▶ YOUR INSTRUCTIONS
The answer must consist of every line below that contains the word "https".

[Plain-text document sources]
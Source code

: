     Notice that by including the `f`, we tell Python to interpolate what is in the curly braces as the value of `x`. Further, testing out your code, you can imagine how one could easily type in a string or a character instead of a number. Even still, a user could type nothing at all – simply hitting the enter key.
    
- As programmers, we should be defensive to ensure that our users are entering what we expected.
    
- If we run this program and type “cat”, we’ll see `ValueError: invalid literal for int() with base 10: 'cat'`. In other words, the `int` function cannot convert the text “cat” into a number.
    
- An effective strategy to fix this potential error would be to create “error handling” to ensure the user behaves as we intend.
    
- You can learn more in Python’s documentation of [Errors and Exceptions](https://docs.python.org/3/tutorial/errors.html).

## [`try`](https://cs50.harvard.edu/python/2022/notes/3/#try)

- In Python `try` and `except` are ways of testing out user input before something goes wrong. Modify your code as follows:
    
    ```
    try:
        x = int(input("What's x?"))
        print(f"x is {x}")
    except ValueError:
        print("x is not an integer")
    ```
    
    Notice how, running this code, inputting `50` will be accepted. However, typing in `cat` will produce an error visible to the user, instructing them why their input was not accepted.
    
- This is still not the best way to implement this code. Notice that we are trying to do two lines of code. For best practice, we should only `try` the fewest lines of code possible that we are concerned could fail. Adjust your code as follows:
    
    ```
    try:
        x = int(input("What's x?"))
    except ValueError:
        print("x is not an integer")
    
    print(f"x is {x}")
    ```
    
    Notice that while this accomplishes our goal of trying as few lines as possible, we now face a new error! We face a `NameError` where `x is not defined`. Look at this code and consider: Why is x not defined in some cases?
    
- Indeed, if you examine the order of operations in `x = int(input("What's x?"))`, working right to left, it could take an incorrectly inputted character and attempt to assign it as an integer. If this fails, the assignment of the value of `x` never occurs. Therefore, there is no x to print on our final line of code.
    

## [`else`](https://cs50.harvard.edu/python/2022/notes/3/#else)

▶ RESPONSE AREA
- You can learn more in Python’s documentation of [Errors and Exceptions](https://docs.python.org/3/tutorial/errors.html).
## [`try`](https://cs50.harvard.edu/python/2022/notes/3/#try)
## [`else`](https://cs50.harvard.edu/python/2022/notes/3/#else)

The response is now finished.